START Source data

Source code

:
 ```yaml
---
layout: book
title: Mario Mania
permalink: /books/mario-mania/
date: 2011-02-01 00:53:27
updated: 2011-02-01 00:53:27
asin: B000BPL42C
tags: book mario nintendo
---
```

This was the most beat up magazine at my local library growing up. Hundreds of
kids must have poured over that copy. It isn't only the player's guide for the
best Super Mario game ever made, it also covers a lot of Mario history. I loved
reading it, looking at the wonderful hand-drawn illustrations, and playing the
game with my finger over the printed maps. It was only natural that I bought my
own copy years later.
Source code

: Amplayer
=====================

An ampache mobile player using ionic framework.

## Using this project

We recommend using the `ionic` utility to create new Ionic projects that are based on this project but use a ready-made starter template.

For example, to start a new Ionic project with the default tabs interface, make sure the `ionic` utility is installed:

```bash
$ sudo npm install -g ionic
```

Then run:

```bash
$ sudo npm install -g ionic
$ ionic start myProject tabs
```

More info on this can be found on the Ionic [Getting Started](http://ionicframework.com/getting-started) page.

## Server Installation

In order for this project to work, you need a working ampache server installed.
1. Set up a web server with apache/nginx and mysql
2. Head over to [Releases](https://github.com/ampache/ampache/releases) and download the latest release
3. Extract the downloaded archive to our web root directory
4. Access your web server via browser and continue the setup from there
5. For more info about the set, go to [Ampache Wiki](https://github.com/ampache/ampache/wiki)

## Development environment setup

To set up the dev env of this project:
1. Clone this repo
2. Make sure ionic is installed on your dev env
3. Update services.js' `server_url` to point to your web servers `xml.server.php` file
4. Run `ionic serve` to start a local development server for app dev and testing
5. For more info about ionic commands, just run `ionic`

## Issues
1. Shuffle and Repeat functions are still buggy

END Source data

Exercise goal:
The required output is every line from the one with "## Server Installation" to the final line of the entries, repeated exactly and with nothing else.

Written response:
## Server Installation

In order for this project to work, you need a working ampache server installed.
1. Set up a web server with apache/nginx and mysql
2. Head over to [Releases](https://github.com/ampache/ampache/releases) and download the latest release
3. Extract the downloaded archive to our web root directory
4. Access your web server via browser and continue the setup from there
5. For more info about the set, go to [Ampache Wiki](https://github.com/ampache/ampache/wiki)

## Development environment setup

To set up the dev env of this project:
1. Clone this repo
2. Make sure ionic is installed on your dev env
3. Update services.js' `server_url` to point to your web servers `xml.server.php` file
4. Run `ionic serve` to start a local development server for app dev and testing
5. For more info about ionic commands, just run `ionic`

## Issues
1. Shuffle and Repeat functions are still buggy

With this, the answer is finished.